# Desert Hairy Scorpion - can't sex them



## nocturnalbynature (Oct 24, 2008)

hey there bought three Desert hairy scorpions from the spider shop (which im becoming obsessed with lol) and i can'f figure out what sex each is! they're about 3inch long..is this too small to sex them? i've tried working it out from the pectines but they all look roughly the same so if thats the case they're all female and this thread is pointless lol.. i was just wondering if there is any other way i'd know as i'm told going off pectines is more for emps (which i have also but they're too small to sex) sorry for the noob thread :lol2::whistling2:


----------



## gizzard (May 5, 2008)

post some good pectine shots and ill sex them for you.
you are keeping them seperately (ie. in different containers) arent you? they are very canibalistic and you will end up with one fat one if you keep them communaly.


----------



## nocturnalbynature (Oct 24, 2008)

i'll try my best to get some pictures now but i have to put them in a plastic container to get under them for the shot..i assume you wont a under shot? here we go! lol


----------



## nocturnalbynature (Oct 24, 2008)

argh i can't get a good picture lol i can't think of any way to take a picture other than the plastic container idea that is already failing me epicly..


----------



## gizzard (May 5, 2008)

you are keeping them seperately though arent you? (its much more important than what sex they are!)


----------



## nocturnalbynature (Oct 24, 2008)

gizzard said:


> you are keeping them seperately though arent you? (its much more important than what sex they are!)

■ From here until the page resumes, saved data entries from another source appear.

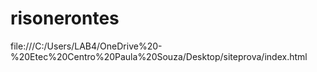 # risonerontes
file:///C:/Users/LAB4/OneDrive%20-%20Etec%20Centro%20Paula%20Souza/Desktop/siteprova/index.html
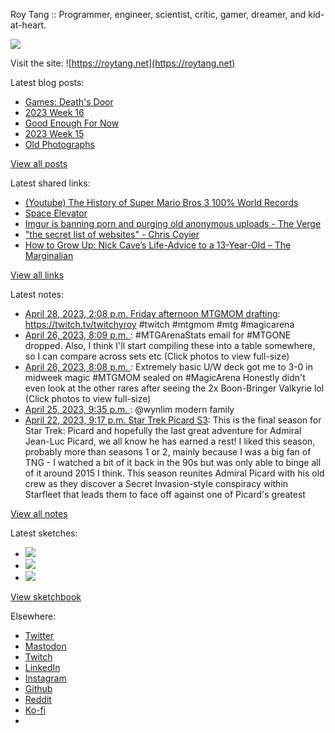 Roy Tang :: Programmer, engineer, scientist, critic, gamer, dreamer, and kid-at-heart.

![](https://roytang.net/static/img/profile.jpg)

Visit the site: ![https://roytang.net](https://roytang.net)

Latest blog posts:

- [Games: Death&#x27;s Door](https://roytang.net/2023/04/deaths-door/)
- [2023 Week 16](https://roytang.net/2023/04/2023-week-16/)
- [Good Enough For Now](https://roytang.net/2023/04/good-enough/)
- [2023 Week 15](https://roytang.net/2023/04/2023-week-15/)
- [Old Photographs](https://roytang.net/2023/04/old-photographs/)

[View all posts](https://roytang.net/blog)

Latest shared links:

- [(Youtube) The History of Super Mario Bros 3 100% World Records](https://roytang.net/2023/04/98534e14aa11bfe1156281599c75cf27/)
- [Space Elevator](https://roytang.net/2023/04/f07eba4251afd6de947146bdce835766/)
- [Imgur is banning porn and purging old anonymous uploads - The Verge](https://roytang.net/2023/04/4409b39ac3748f18bd9d91fa728ad2f2/)
- [&quot;the secret list of websites&quot; - Chris Coyier](https://roytang.net/2023/04/fa7c9091e21128f2ae33239a026b2c36/)
- [How to Grow Up: Nick Cave’s Life-Advice to a 13-Year-Old – The Marginalian](https://roytang.net/2023/04/d197cab138a69328ad2708399bf6a108/)

[View all links](https://roytang.net/links)

Latest notes:

- [April 28, 2023, 2:08 p.m. Friday afternoon MTGMOM drafting](https://roytang.net/2023/04/9e7a844a48603ec5c429133eab420d1c/): https://twitch.tv/twitchyroy #twitch #mtgmom #mtg #magicarena
- [April 26, 2023, 8:09 p.m. ](https://roytang.net/2023/04/1651196904439689218/): #MTGArenaStats email for #MTGONE dropped. Also, I think I&#x27;ll start compiling these into a table somewhere, so I can compare across sets etc (Click photos to view full-size)
- [April 26, 2023, 8:08 p.m. ](https://roytang.net/2023/04/1651196435097088000/): Extremely basic U/W deck got me to 3-0 in midweek magic #MTGMOM sealed on #MagicArena Honestly didn&#x27;t even look at the other rares after seeing the 2x Boon-Bringer Valkyrie lol (Click photos to view full-size)
- [April 25, 2023, 9:35 p.m. ](https://roytang.net/2023/04/110259713332391400/): @wynlim modern family
- [April 22, 2023, 9:17 p.m. Star Trek Picard S3](https://roytang.net/2023/04/picard-s3/): This is the final season for Star Trek: Picard and hopefully the last great adventure for Admiral Jean-Luc Picard, we all know he has earned a rest! I liked this season, probably more than seasons 1 or 2, mainly because I was a big fan of TNG - I watched a bit of it back in the 90s but was only able to binge all of it around 2015 I think. This season reunites Admiral Picard with his old crew as they discover a Secret Invasion-style conspiracy within Starfleet that leads them to face off against one of Picard&#x27;s greatest

[View all notes](https://roytang.net/notes)

Latest sketches:


- ![](https://roytang.net/media/cache/3c/da/3cda657c471879c3cfa81b898b810cd6.jpg)
- ![](https://roytang.net/media/cache/a2/60/a260eacc913ee7c542024b154923702f.jpg)
- ![](https://roytang.net/media/cache/e0/88/e0888b7f7a1e342aba8cced2a0784cc4.jpg)

[View sketchbook](https://roytang.net/albums/sketchbook)


Elsewhere:

- [Twitter](https://twitter.com/roytang)
- [Mastodon](https://indieweb.social/@roytang)
- [Twitch](https://twitch.tv/twitchyroy)
- [LinkedIn](https://www.linkedin.com/in/roytang)
- [Instagram](https://instagram.com/roytang0400)
- [Github](https://github.com/roytang)
- [Reddit](https://reddit.com/u/hungryroy)
- [Ko-fi](https://ko-fi.com/roytang)
- [](mailto:hello@roytang.net) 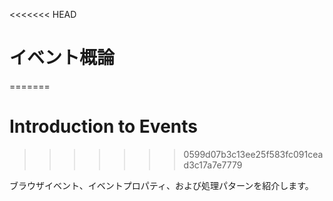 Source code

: <<<<<<< HEAD
# イベント概論
=======
# Introduction to Events
>>>>>>> 0599d07b3c13ee25f583fc091cead3c17a7e7779

ブラウザイベント、イベントプロパティ、および処理パターンを紹介します。
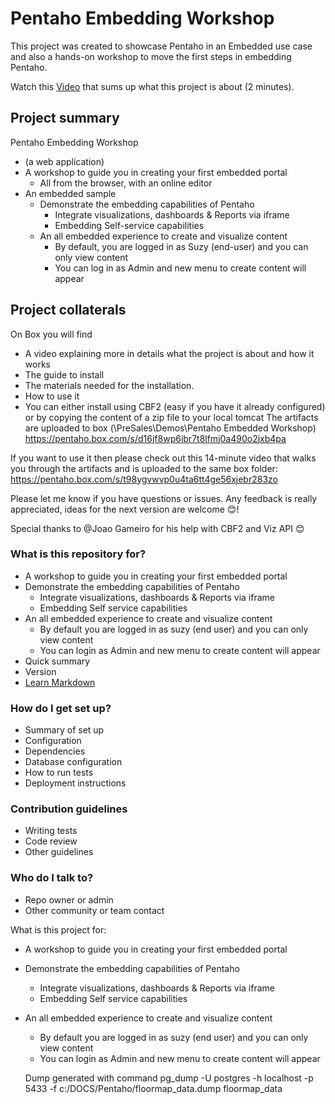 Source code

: # Pentaho Embedding Workshop #
This project was created to showcase Pentaho in an Embedded use case and also a hands-on workshop to move the first steps in embedding Pentaho.
 
Watch this [Video](https://pentaho.box.com/s/k57xkq36tg7uhi2bjm9m7w04edxjeee6) that sums up what this project is about  (2 minutes).

## Project summary ##
 
Pentaho Embedding Workshop

* (a web application) 
* A workshop to guide you in creating your first embedded portal 
  * All from the browser, with an online editor
* An embedded sample 
  * Demonstrate the embedding capabilities of Pentaho 
    * Integrate visualizations, dashboards & Reports via iframe
    * Embedding Self-service capabilities
  * An all embedded experience to create and visualize content 
    * By default, you are logged in as Suzy (end-user) and you can only view content
    * You can log in as Admin and new menu to create content will appear

## Project collaterals ##
On Box you will find 
* A video explaining more in details what the project is about and how it works
* The guide to install
* The materials needed for the installation.
* How to use it 
* You can either install using CBF2 (easy if you have it already configured) or by copying the content of a zip file to your local tomcat
The artifacts are uploaded to box (\PreSales\Demos\Pentaho Embedded Workshop)
https://pentaho.box.com/s/d16jf8wp6ibr7t8lfmj0a490o2jxb4pa
 
If you want to use it then please check out this 14-minute video that walks you through the artifacts and is uploaded to the same box folder:
https://pentaho.box.com/s/t98ygvwvp0u4ta6tt4ge56xjebr283zo
 
Please let me know if you have questions or issues. 
Any feedback is really appreciated, ideas for the next version are welcome 😊!
 
Special thanks to @Joao Gameiro for his help with CBF2 and Viz API 😊


### What is this repository for? ###

* A workshop to guide you in creating your first embedded portal
* Demonstrate the embedding capabilities of Pentaho
  * Integrate visualizations, dashboards & Reports via iframe
  * Embedding Self service capabilities
* An all embedded experience to create and visualize content
  * By default you are logged in as suzy (end user) and you can only view content
  * You can login as Admin and new menu to create content will appear
 * Quick summary
* Version
* [Learn Markdown](https://bitbucket.org/tutorials/markdowndemo)

### How do I get set up? ###

* Summary of set up
* Configuration
* Dependencies
* Database configuration
* How to run tests
* Deployment instructions

### Contribution guidelines ###

* Writing tests
* Code review
* Other guidelines

### Who do I talk to? ###

* Repo owner or admin
* Other community or team contact

What is this project for:

* A workshop to guide you in creating your first embedded portal
* Demonstrate the embedding capabilities of Pentaho
  * Integrate visualizations, dashboards & Reports via iframe
  * Embedding Self service capabilities
* An all embedded experience to create and visualize content
  * By default you are logged in as suzy (end user) and you can only view content
  * You can login as Admin and new menu to create content will appear
  
  Dump generated with command
pg_dump -U postgres -h localhost  -p 5433 -f c:/DOCS/Pentaho/floormap_data.dump floormap_data
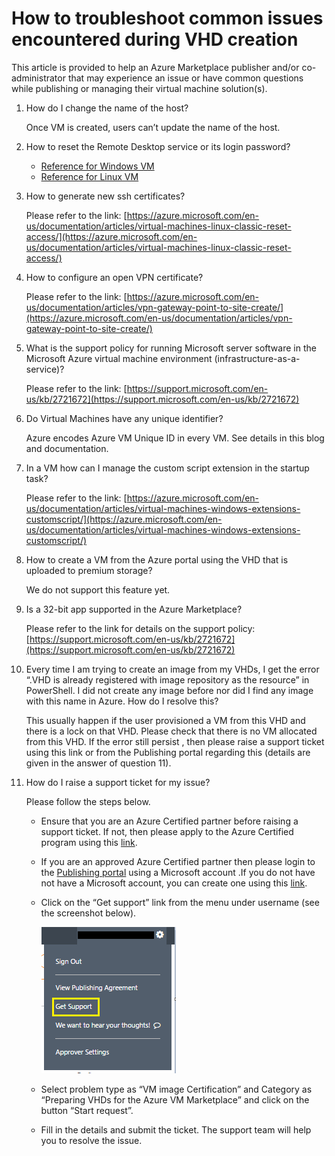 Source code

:<properties
   pageTitle="How to troubleshoot common issues during VHD creation | Microsoft Azure"
   description="Answers to common troubleshooting questions and issues during VHD creation."
   services="Azure Marketplace"
   documentationCenter=""
   authors="HannibalSII"
   manager=""
   editor=""/>

<tags
   ms.service="marketplace"
   ms.devlang="na"
   ms.topic="article"
   ms.tgt_pltfrm="Azure"
   ms.workload="na"
   ms.date="09/26/2016"
   ms.author="hascipio; v-divte"/>

# How to troubleshoot common issues encountered during VHD creation

This article is provided to help an Azure Marketplace publisher and/or co-administrator that may experience an issue or have common questions while publishing or managing their virtual machine solution(s).

1. How do I change the name of the host?

    Once VM is created, users can’t update the name of the host.

2. How to reset the Remote Desktop service or its login password?

    - [Reference for Windows VM](https://azure.microsoft.com/en-us/documentation/articles/virtual-machines-windows-reset-rdp/ )
    - [Reference for Linux VM](https://azure.microsoft.com/en-us/documentation/articles/virtual-machines-linux-classic-reset-access/)

3.	How to generate new ssh certificates?

    Please refer to the link: [https://azure.microsoft.com/en-us/documentation/articles/virtual-machines-linux-classic-reset-access/](https://azure.microsoft.com/en-us/documentation/articles/virtual-machines-linux-classic-reset-access/)

4.	How to configure an open VPN certificate?

    Please refer to the link: [https://azure.microsoft.com/en-us/documentation/articles/vpn-gateway-point-to-site-create/](https://azure.microsoft.com/en-us/documentation/articles/vpn-gateway-point-to-site-create/)

5.	What is the support policy for running Microsoft server software in the Microsoft Azure virtual machine environment (infrastructure-as-a-service)?

    Please refer to the link: [https://support.microsoft.com/en-us/kb/2721672](https://support.microsoft.com/en-us/kb/2721672)

6.	Do Virtual Machines have any unique identifier?

    Azure encodes Azure VM Unique ID in every VM. See details in this blog and documentation.

7.	In a VM how can I manage the custom script extension in the startup task?

    Please refer to the link: [https://azure.microsoft.com/en-us/documentation/articles/virtual-machines-windows-extensions-customscript/](https://azure.microsoft.com/en-us/documentation/articles/virtual-machines-windows-extensions-customscript/)

8.	How to create a VM from the Azure portal using the VHD that is uploaded to premium storage?

    We do not support this feature yet.

9.	Is a 32-bit app supported in the Azure Marketplace?

    Please refer to the link for details on the support policy: [https://support.microsoft.com/en-us/kb/2721672](https://support.microsoft.com/en-us/kb/2721672)

10.	Every time I am trying to create an image from my VHDs, I get the error “.VHD is already registered with image repository as the resource” in PowerShell. I did not create any image before nor did I find any image with this name in Azure. How do I resolve this?

    This usually happen if the user provisioned a VM from this VHD and there is a lock on that VHD. Please check that there is no VM allocated from this VHD. If the error still persist , then please raise a support ticket using this link or from the Publishing portal regarding this (details are given in the answer of question 11).

11.	How do I raise a support ticket for my issue?

    Please follow the steps below.

    - Ensure that you are an Azure Certified partner before raising a support ticket. If not, then please apply to the Azure Certified program using this [link](https://azure.microsoft.com/en-us/documentation/articles/marketplace-publishing-azure-certification/).
    - If you are an approved  Azure Certified partner then please login to the [Publishing portal](https://publish.windowsazure.com/) using a Microsoft account .If you do not have not have a Microsoft account, you can create one using this [link](https://signup.live.com/signup?uaid=0089f09ccae94043a0f07c2aaf928831&lic=1).
    - Click on the “Get support” link from the menu under username (see the screenshot below).

        ![drawing](media/marketplace-publishing-vm-image-creation-troubleshooting/img11_01.png)

    - Select problem type as “VM image Certification” and Category as “Preparing VHDs for the Azure VM Marketplace” and click on the button “Start request”.
    - Fill in the details and submit the ticket. The support team will help you to resolve the issue.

lol yeah i am (i thought id replied to that) 

ah well! i THINK they're all female..


----------



## nocturnalbynature (Oct 24, 2008)

this picture is crap but believe it or not its the best i can get using that container...


----------



## gizzard (May 5, 2008)

do any look pregnant to you? thats a good way to tell if they are female!


----------



## gizzard (May 5, 2008)

i can give you the pectine count if this helps?:
24 - 31 = female 31 - 37 = male there is a possibility that a male and a female could have the same number of pectinical teeth but it is unlikely


----------



## nocturnalbynature (Oct 24, 2008)

they're only 3inch right now so i can't really see how many each have, all seem to have.. im not sure what pregnant looks like but i think the shop i got them from kept them apart.


----------